No hacemos amigos en el parque y en el café porque es demasiado incómodo estar con alguien que no seas tú. Es desagradable tomar una llamada y escuchar una palabra que no sea la que tú profesas.
Sientes ansias que tachas de valientes, patológicas. Te excusas para no ver a Nadie a los ojos, para no escucharlo hablar, porque duele saber que no es creación de tu cabeza, que está presente. Se ha vuelto cómodo estar solos. Es cómodo inventar que Alguien y Todos nos llamamos Nadie.
No haces amigos en el parque ni en el café, porque sientes que no tienes nada que decir, pero también porque temes que el otro abra el hocico y necesites tolerar lo que su palabra manifiesta.
Porque tienes miedo a la palabra y prefieres que ese ruido, el del escándalo delicioso, la cobije: la petacona más voluptuosa, un tequila adornado con bengalas, aquel que roce el culo pernicioso con el suelo. Esos son buenos prospectos. El objetivo es no escuchar a nadie, que el cuerpo baile, se atosigue y se colme de sí mismo, cuerpo objeto, cuerpo caro, que te contemplen en tu gloria triste, inalcanzable. Que a ti tampoco te escuche Nadie.

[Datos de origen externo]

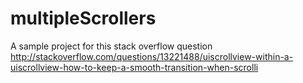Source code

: multipleScrollers
=================

A sample project for this stack overflow question http://stackoverflow.com/questions/13221488/uiscrollview-within-a-uiscrollview-how-to-keep-a-smooth-transition-when-scrolli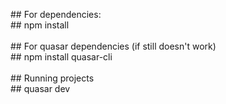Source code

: <span>## For dependencies:</span>
</br>
<span>## npm install</span>
</br>
</br>
<span>## For quasar dependencies (if still doesn't work)</span>
</br>
<span>## npm install quasar-cli</span>
</br>
</br>
<span>## Running projects</span>
</br>
<span>## quasar dev</span>
</br></br>
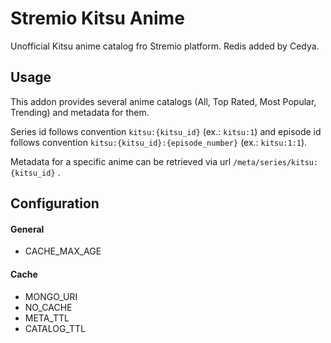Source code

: # Stremio Kitsu Anime

Unofficial Kitsu anime catalog fro Stremio platform. Redis added by Cedya.

## Usage

This addon provides several anime catalogs (All, Top Rated, Most Popular, Trending) and metadata for them. 

Series id follows convention `kitsu:{kitsu_id}` (ex.: `kitsu:1`) and episode id follows convention `kitsu:{kitsu_id}:{episode_number}` (ex.: `kitsu:1:1`).

Metadata for a specific anime can be retrieved via url `/meta/series/kitsu:{kitsu_id}` .

## Configuration

#### General

 - CACHE_MAX_AGE

#### Cache

 - MONGO_URI
 - NO_CACHE
 - META_TTL
 - CATALOG_TTL
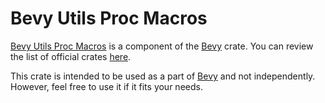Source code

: # Bevy Utils Proc Macros

[Bevy Utils Proc Macros](https://github.com/bevyengine/bevy/tree/latest/crates/bevy_utils/macros) is a component of the [Bevy](https://crates.io/crates/bevy) crate. You can review the list of official crates [here](https://github.com/bevyengine/bevy/tree/latest/crates).

This crate is intended to be used as a part of [Bevy](https://crates.io/crates/bevy) and not independently. However, feel free to use it if it fits your needs.
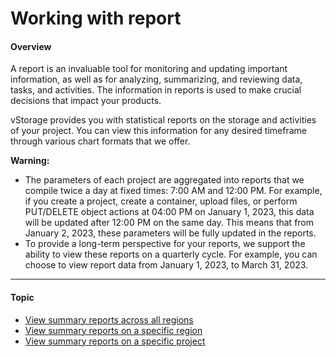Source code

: # Working with report

#### Overview <a href="#workingwithreport-overview" id="workingwithreport-overview"></a>

A report is an invaluable tool for monitoring and updating important information, as well as for analyzing, summarizing, and reviewing data, tasks, and activities. The information in reports is used to make crucial decisions that impact your products.

vStorage provides you with statistical reports on the storage and activities of your project. You can view this information for any desired timeframe through various chart formats that we offer.

**Warning:**

* The parameters of each project are aggregated into reports that we compile twice a day at fixed times: 7:00 AM and 12:00 PM. For example, if you create a project, create a container, upload files, or perform PUT/DELETE object actions at 04:00 PM on January 1, 2023, this data will be updated after 12:00 PM on the same day. This means that from January 2, 2023, these parameters will be fully updated in the reports.
* To provide a long-term perspective for your reports, we support the ability to view these reports on a quarterly cycle. For example, you can choose to view report data from January 1, 2023, to March 31, 2023.

***

#### Topic <a href="#workingwithreport-topic" id="workingwithreport-topic"></a>

* [View summary reports across all regions](https://docs-admin.vngcloud.vn/display/VSEN/View+summary+reports+across+all+regions?src=contextnavpagetreemode)
* [View summary reports on a specific region](https://docs-admin.vngcloud.vn/display/VSEN/View+summary+reports+on+a+specific+region?src=contextnavpagetreemode)
* [View summary reports on a specific project](https://docs-admin.vngcloud.vn/display/VSEN/View+summary+reports+on+a+specific+project?src=contextnavpagetreemode)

Dostoievski describió la soledad del parque en sus Noches Blancas. La soledad que se acompaña en la premura del silencio. Un hombre nocturno que desangra su historia en el discurso, una mujer nerviosa que no tiene dónde ir. Se escuchan, se destajan, ven un hombre, un pájaro, un árbol, sienten frío, se conocen y hacen el amor.

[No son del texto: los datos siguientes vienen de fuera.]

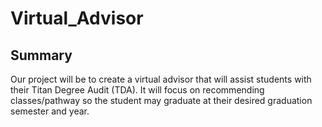 # Virtual_Advisor

## Summary
Our project will be to create a virtual advisor that will assist students with their Titan Degree Audit (TDA). It will focus on recommending classes/pathway so the student may graduate at their desired graduation semester and year.
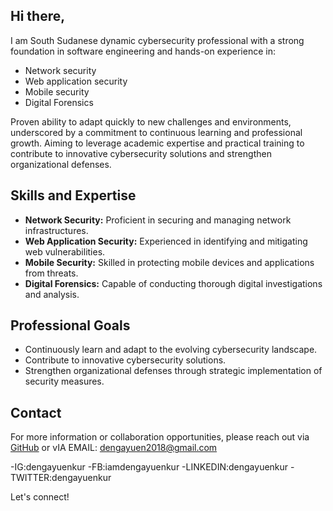 ## Hi there,
I am South Sudanese dynamic cybersecurity professional with a strong foundation in software engineering and hands-on experience in:

- Network security
- Web application security
- Mobile security
- Digital Forensics

Proven ability to adapt quickly to new challenges and environments, underscored by a commitment to continuous learning and professional growth. Aiming to leverage academic expertise and practical training to contribute to innovative cybersecurity solutions and strengthen organizational defenses.

## Skills and Expertise

- **Network Security:** Proficient in securing and managing network infrastructures.
- **Web Application Security:** Experienced in identifying and mitigating web vulnerabilities.
- **Mobile Security:** Skilled in protecting mobile devices and applications from threats.
- **Digital Forensics:** Capable of conducting thorough digital investigations and analysis.

## Professional Goals

- Continuously learn and adapt to the evolving cybersecurity landscape.
- Contribute to innovative cybersecurity solutions.
- Strengthen organizational defenses through strategic implementation of security measures.

## Contact

For more information or collaboration opportunities, please reach out via [GitHub](https://github.com/dengayuenkur) or vIA EMAIL: dengayuen2018@gmail.com

-IG:dengayuenkur
-FB:iamdengayuenkur
-LINKEDIN:dengayuenkur
-TWITTER:dengayuenkur

Let's connect!
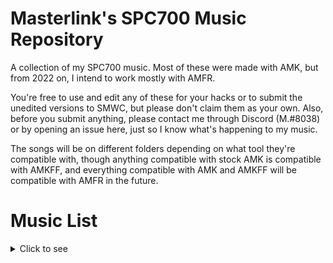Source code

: # Masterlink's SPC700 Music Repository

A collection of my SPC700 music. Most of these were made with AMK, but from 2022 on, I intend to work mostly with AMFR.

You're free to use and edit any of these for your hacks or to submit the unedited versions to SMWC, but please don't claim them as your own. Also, before you submit anything, please contact me through Discord (M.#8038) or by opening an issue here, just so I know what's happening to my music.

The songs will be on different folders depending on what tool they're compatible with, though anything compatible with stock AMK is compatible with AMKFF, and everything compatible with AMK and AMKFF will be compatible with AMFR in the future.

# Music List
<details>
<summary>Click to see</summary>
  
[1]: Compatible only with [AMKFF Beta / Bleeding Edge](https://www.atarismwc.com/amkff_releases/).<br>
[2]: Incompatible with SMW. Listening only.<br>
[3]: Compatible only with [Addmusic Fortaleza Reznor](https://www.smwcentral.net/?p=viewthread&t=120403).
  
Note: Always assume that the ports are fully sampled, unless specified otherwise.
  
- Bunny Must Die! (2006) - Knightmare Again [3]
- Castlevania: Aria of Sorrow - Castle Corridor
- Castlevania: Harmony of Dissonance - Chapel of Dissonance [Unsampled]
- Castlevania: Legends - Highest Castle Floor (Stage 4) 16-bit Remix [Unsampled]
- CUSTOM (Nox-Kixune) - Pirates
- Cyber Shadow - Meckacity Ruins (Stage 3) [Unsampled]
- Donkey Kong Country - Mine Cart Madness
- Donkey Kong Country 2: Diddy's Kong Quest - Boss Bossanova [Unsampled/Sampled]
- Donkey Kong Country 2: Diddy's Kong Quest - Token Tango
- Donkey Kong Land - Flooded Ruins
- Elevator Action (GBA) - Stage 7
- Etrian Odyssey - Destruction Begets Decay (RS1 Style)
- Final Fantasy I (PS1) - Chaos' Temple
- Final Fantasy III - Priestess Aria
- Final Fantasy V - A New World
- Final Fantasy V - Clash on the Big Bridge
- Final Fantasy VI - Kefka's Tower
- Final Fantasy VI - Searching for Friends [Unsampled]
- Final Fantasy VI - The Fierce Battle [Unsampled/Sampled]
- Final Fantasy VII - Forested Temple [Unsampled]
- Final Fantasy VII - Still More Fighting
- Final Fantasy X - Silence Before the Storm
- F-Zero GP Legend - Silence [1] [2]
- Ganbare Goemon 2 - Fortress
- Golden Sun - Isaac's Battle Theme
- Golden Sun - The Elemental Stars
- Golden Sun - Saturos Battle [3]
- Golden Sun, The Lost Age - Felix's Battle Theme
- Kirby & The Amazing Mirror - Boss Battle
- Kirby & The Amazing Mirror - Dark Mind's Second Form
- Kirby & The Amazing Mirror - Fighting Dark Mind in the Sky
- Kirby Dreamland 2 - Dark Castle [Unsampled]
- Kirby Nightmare in Dreamland - Nightmare Battle (Final Boss)
- Kirby Nightmare in Dreamland - Rainbow Resort
- Magical Pop'n - Around the Castle [Unsampled]
- Mario & Luigi: Super Star Saga - Beanbean Fields
- Mario & Luigi: Super Star Saga - Bowser's Castle
- Mario & Luigi: Super Star Saga - Hoohoo Village
- Mega Man & Bass - Museum (Intro Stage) [Unsampled]
- Mega Man Legends - At a Place Nobody Knows
- Mega Man X - Armored Armadilo
- Mega Man X2 - Absolute Zero
- Mega Man X2 - Zero's Rebirth
- Mega Man X3 - Blizzard Buffalo
- Metal Slug 2 / X - Steel Beast 6Beets
- Metal Slug 2 / X / 3 - Final Attack [3]
- Metal Slug 2 / X / 3 - First Contact [2]
- Mother 3 - Mr. Batty Twist
- Pokémon Diamond / Pearl / Platinum - Battle! Champion [1] [2]
- Romancing SaGa 2 - Last Battle
- Romancing SaGa 3 - Byunei's Nest [Unsampled]
- Romancing SaGa 3 - Leonid's Castle [Unsampled]
- Romancing SaGa 3 - Podorui/Podol [Unsampled]
- Romancing SaGa 3 - The Last Battle [1]
- SaGa 2 - Dreadful Fight (RS3 Arrangement)
- SaGa Frontier - Battle 2
- SaGa Frontier - Trick
- Secret of Mana - Crystal Forest ~ A Wish [Unsampled]
- Secret of Mana - Forest ~ Into the Thick of it
- Secret of Mana - Ice Palace ~ Eight Ringing Bells
- Secret of Mana - Kakkara Desert ~ Secret of the Arid Sands [Unsampled]
- Secret of Mana - Pandora ~ Rose and Ghost
- Secret of Mana - Sage Joch's Cave ~ The Legend [Unsampled]
- Secret of Mana - Sunken Continent ~ Star of Darkness
- Seiken Densetsu 3 (Trials of Mana) - Ancient Dolphin
- Seiken Densetsu 3 (Trials of Mana) - Electric Talk [1]
- Seiken Densetsu 3 (Trials of Mana) - Few Paths Forbidden [Unsampled]
- Seiken Densetsu 3 (Trials of Mana) - Ordinary People
- Seiken Densetsu 3 (Trials of Mana) - Political Pressure 
- Seiken Densetsu 3 (Trials of Mana) - Reincarnation 
- Seiken Densetsu 3 (Trials of Mana) - Strange Medicine 
- Seiken Densetsu 3 (Trials of Mana) - The Sacrifice, Part 3 [1]
- Seiken Densetsu 3 (Trials of Mana) - Three of Darkside 
- Seiken Densetsu 3 (Trials of Mana) - Weird Counterpoint [1]
- Super Adventure Island II - Hiya-Hiya Island 
- Super Bomberman 2 - BGM 2 
- Super Mario RPG - Fight Against an Armed Boss 
- Super Mario RPG - Fight Against Culex 
- Super Mario World - Title Screen (Beta Festive Remix) [Unsampled]
- Tales of Phantasia - Biting Cold [Unsampled]
- Wrecking Crew '98 - Title Screen 
- Xenogears - Faraway Promise 
- Zelda: Majora's Mask - Song of Healing 
- Zelda: Minish Cap - Temple of Droplets [3]
- Zelda: Ocarina of Time/Majora's Mask - Goron City/Village 
  
 </details>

Antes de la pandemia, pero posterior a las Noches Blancas, el aislamiento fue un acto obligatorio de reflexión, cambio y dolor. Ahora mismo, con el culo de la botella hundido en la tráquea y la sórdida urgencia del grito en la noche, negarse a visitar el parque es mera cobardía.
Cerrar los ojos y reventar las venas, llorar tu sangre en el hombro de un amigo, hablar. Oler las flores, los tamales de la esquina y la maleza. Eso sólo ocurre en el parque.
Sin hacer el amor, cubres tu nariz para no oler más allá de lo que te apetece: de la vainilla y el vapor de los cigarrillos electrónicos. No escuchas a nadie porque el ruido es lo suficientemente grotesco para saciar tu gula.
Ya no hacemos amigos en el parque porque ya no vamos al parque. Es doloroso visitar un sitio en el que no te sientes seguro, en el que necesitas ser valiente. Tal vez por eso preferimos el ruido. Reclamar nuestros parques, nuestros cuerpos y nuestros silencios es hacer el amor.